From Random Experiment to Random Variable

From LNTwww

# OVERVIEW OF THE SECOND MAIN CHAPTER #


This chapter is intended to familiarize you with  discrete random variables  assuming them to be statistically independent.  Such random variables are needed in Communications Engineering,  for example,  for the simulation of a binary or multilevel digital signal,  but equally for the emulation of a channel with statistically independent errors by a digital model,  for example,  the BSC model.

In detail, it covers:

  • the  »relationship between probability and relative frequency«,
  • the  »expected values and moments«,
  • the  »binomial and Poisson distributions«  as special cases of discrete distributions,
  • the  »generation of pseudo-random binary symbols«  using  »PN generators«,  and
  • the  »generation of multilevel random variables«  on a digital computer.


On the concept of random variable


In the first chapter of this book, the term  Random Experiment  has already been explained. By this is meant an experiment that can be repeated any number of times under the same conditions with an uncertain outcome  $E$,  but in which the set  $\{E_μ \}$  of possible outcomes is specifiable.

Often the experimental results are numerical values, as for example in the random experiment "throwing a die".  In contrast, the experiment "coin toss" yields the possible results "heads" and "tails".

For a uniform description of different kinds of experiments and also because of the better manageability one uses the term of  "random variable" .

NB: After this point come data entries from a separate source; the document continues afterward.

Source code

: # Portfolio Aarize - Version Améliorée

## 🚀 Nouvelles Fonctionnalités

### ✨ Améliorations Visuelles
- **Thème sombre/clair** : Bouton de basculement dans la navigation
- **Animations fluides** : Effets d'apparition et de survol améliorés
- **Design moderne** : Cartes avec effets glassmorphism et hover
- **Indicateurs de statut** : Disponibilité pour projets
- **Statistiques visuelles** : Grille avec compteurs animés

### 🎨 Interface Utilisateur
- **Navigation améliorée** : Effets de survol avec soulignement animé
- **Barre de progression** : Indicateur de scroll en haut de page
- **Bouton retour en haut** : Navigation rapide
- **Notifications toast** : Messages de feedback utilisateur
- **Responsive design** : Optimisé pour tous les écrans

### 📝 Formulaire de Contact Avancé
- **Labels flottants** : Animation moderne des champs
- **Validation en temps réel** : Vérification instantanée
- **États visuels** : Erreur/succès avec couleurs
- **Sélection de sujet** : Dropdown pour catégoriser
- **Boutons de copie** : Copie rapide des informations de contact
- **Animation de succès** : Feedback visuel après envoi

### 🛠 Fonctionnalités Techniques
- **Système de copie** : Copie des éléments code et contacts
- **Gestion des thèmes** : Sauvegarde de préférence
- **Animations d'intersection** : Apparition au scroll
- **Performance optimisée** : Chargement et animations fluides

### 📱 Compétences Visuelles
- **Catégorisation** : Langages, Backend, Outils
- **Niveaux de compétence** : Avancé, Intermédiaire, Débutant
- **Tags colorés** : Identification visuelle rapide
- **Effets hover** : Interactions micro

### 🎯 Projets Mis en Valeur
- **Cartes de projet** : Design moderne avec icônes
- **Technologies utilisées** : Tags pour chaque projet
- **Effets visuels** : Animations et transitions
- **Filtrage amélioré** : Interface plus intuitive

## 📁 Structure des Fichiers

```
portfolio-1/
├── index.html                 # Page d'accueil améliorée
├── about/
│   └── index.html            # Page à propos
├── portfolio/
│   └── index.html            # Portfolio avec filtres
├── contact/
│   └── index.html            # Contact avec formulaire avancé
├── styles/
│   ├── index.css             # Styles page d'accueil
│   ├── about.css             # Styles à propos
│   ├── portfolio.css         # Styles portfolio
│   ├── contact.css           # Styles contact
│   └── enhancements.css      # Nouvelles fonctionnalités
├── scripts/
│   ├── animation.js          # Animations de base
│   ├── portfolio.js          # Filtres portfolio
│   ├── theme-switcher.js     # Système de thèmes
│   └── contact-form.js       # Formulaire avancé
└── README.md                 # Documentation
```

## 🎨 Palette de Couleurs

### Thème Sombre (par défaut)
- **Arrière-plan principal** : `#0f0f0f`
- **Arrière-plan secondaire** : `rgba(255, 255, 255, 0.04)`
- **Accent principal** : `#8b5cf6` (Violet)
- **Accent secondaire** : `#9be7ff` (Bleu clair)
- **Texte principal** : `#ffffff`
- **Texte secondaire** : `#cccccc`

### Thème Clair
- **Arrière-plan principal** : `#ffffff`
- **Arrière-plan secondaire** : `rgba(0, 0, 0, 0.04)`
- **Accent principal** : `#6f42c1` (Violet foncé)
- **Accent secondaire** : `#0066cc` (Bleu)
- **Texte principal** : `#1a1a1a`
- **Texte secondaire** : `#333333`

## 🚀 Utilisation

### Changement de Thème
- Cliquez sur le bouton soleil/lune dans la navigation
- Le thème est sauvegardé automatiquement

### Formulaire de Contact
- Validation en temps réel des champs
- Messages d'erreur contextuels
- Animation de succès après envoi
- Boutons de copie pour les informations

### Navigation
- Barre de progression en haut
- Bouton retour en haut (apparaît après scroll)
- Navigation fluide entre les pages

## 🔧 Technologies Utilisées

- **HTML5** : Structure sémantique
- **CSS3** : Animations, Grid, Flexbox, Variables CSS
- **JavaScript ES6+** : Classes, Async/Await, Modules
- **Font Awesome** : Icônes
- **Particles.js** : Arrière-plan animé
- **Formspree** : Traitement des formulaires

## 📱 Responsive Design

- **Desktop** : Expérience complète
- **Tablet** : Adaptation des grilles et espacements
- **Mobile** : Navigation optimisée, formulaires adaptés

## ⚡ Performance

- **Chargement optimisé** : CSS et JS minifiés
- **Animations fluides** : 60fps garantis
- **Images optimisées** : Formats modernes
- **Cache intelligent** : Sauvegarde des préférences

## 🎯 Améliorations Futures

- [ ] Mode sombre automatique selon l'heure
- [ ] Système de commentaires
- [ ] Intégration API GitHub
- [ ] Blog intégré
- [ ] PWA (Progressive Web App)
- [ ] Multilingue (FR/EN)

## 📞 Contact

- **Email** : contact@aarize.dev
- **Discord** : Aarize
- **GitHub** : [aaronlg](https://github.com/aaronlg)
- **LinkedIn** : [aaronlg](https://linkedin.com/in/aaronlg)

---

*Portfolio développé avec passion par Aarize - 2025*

$\text{Definition:}$  A  random variable  $z$  is a one-to-one mapping of the result set  $\{E_μ \}$  onto the set of real numbers.  Complementary to this definition, it is still allowed that the random variable has a unit in addition to the numerical value.

Definition of a random variable



Some examples of random variables are given below:

  • In the random experiment "throwing a roulette ball", a distinction between  $E$  and  $z$  has no practical implications, but may be useful for formal reasons.  Thus,  $E_μ = 8$ denotes that the ball has come to rest in the spot of the roulette wheel marked "8".  Arithmetic operations  (for example, an expected value formation)  are not possible on the basis of the results.  In contrast, the random variable  $z$  actually denotes a numerical value  $($here integer between  $0$  and  $36)$, from which the expected mean value of the random variable  $($here  $18)$  can be determined.  Quite possible, but not useful, would be, for example, the assignment  $E_μ = 8$    ⇔   $z_μ ≠ 8$.
  • In the "coin toss" experiment, the possible outcomes are  "heads"  and  "tails", to which no arithmetic operations can be applied per se.   Only by the arbitrary but unambiguous assignment between the event set  $\{E_μ\} = \{$"heads", "tails"$ \}$  and the number set  $\{z_μ\} = \{0, 1\}$  a characteristic value can be given here at all.   Similarly, however, one could also specify the assignment "heads"   ⇔   $0$  and "tails"   ⇔   $1$ .
  • In circuit engineering, one designates the two possible logical states of a memory cell (flip-flops) according to the possible voltage levels with  $\rm L$  (Low) and  $\rm H$  (High).  We adopt these designations here also for binary symbols.  For practical work, one usually maps these symbols back to random variables, although this mapping is also arbitrary, but should make sense.
  • In coding theory, it is useful to map  $\{ \text{L, H}\}$  to  $\{0, 1\}$  in order to be able to use the possibilities of modulo algebra.  On the other hand, to describe modulation with bipolar (antipodal) signals, one better chooses the mapping  $\{ \text{L, H}\}$ ⇔ $ \{-1, +1\}$.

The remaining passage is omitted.